▸ **Problem description**: Every line below that mentions the word "switchType" should be copied out.
::::
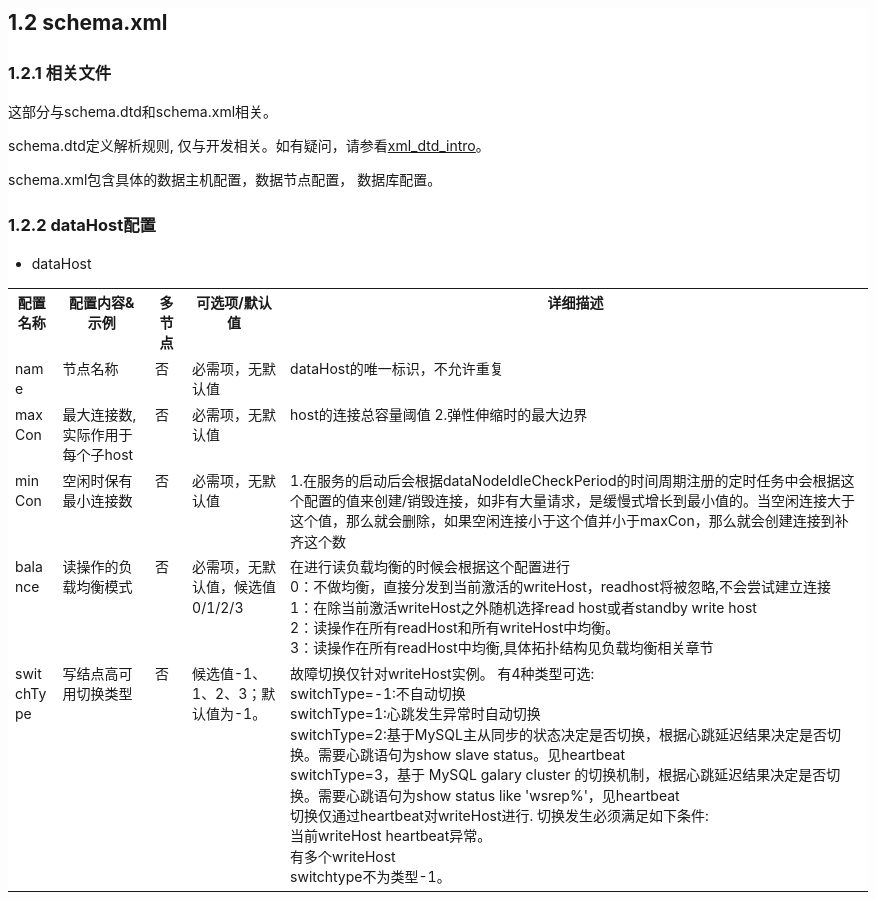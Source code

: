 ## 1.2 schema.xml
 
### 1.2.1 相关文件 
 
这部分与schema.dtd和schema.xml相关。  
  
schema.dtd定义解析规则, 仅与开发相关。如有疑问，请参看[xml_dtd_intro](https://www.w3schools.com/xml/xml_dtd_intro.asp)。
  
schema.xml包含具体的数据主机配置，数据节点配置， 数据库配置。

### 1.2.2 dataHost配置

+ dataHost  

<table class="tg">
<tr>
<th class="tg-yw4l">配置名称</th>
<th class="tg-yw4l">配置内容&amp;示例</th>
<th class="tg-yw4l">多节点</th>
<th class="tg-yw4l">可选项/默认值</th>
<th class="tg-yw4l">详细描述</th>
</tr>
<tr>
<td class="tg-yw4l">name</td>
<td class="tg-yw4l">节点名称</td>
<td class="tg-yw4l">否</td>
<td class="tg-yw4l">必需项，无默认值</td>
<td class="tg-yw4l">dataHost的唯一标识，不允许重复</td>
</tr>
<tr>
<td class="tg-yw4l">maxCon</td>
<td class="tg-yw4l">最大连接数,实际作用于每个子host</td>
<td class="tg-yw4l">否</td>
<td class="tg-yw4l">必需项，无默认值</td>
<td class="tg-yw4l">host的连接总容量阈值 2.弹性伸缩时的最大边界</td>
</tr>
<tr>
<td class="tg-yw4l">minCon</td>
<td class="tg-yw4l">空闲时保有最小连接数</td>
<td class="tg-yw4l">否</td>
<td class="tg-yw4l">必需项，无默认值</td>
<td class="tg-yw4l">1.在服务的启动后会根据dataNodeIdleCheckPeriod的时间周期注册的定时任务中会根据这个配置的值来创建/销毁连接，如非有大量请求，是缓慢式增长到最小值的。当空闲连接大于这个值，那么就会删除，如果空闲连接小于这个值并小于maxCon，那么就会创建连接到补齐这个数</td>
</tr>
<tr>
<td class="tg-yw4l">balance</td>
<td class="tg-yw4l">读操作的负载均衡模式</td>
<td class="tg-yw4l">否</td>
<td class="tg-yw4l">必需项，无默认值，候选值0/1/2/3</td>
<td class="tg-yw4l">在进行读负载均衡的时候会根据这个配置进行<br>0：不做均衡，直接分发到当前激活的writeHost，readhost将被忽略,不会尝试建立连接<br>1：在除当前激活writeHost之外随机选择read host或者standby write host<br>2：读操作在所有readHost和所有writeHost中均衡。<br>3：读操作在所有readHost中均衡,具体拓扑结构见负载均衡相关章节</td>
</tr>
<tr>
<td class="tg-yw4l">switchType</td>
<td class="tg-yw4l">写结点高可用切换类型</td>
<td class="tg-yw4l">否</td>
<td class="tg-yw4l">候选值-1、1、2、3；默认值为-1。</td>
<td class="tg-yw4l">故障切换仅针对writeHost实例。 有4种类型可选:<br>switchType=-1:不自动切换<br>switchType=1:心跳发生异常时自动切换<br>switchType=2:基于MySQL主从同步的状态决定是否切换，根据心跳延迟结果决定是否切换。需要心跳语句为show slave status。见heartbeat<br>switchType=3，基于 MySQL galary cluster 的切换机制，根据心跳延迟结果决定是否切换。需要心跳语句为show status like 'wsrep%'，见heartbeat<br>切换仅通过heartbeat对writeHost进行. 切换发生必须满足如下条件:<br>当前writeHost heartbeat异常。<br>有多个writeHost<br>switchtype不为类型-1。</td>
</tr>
::::
▸ **Response to this task**:
<td class="tg-yw4l">switchType</td>
<td class="tg-yw4l">故障切换仅针对writeHost实例。 有4种类型可选:<br>switchType=-1:不自动切换<br>switchType=1:心跳发生异常时自动切换<br>switchType=2:基于MySQL主从同步的状态决定是否切换，根据心跳延迟结果决定是否切换。需要心跳语句为show slave status。见heartbeat<br>switchType=3，基于 MySQL galary cluster 的切换机制，根据心跳延迟结果决定是否切换。需要心跳语句为show status like 'wsrep%'，见heartbeat<br>切换仅通过heartbeat对writeHost进行. 切换发生必须满足如下条件:<br>当前writeHost heartbeat异常。<br>有多个writeHost<br>switchtype不为类型-1。</td>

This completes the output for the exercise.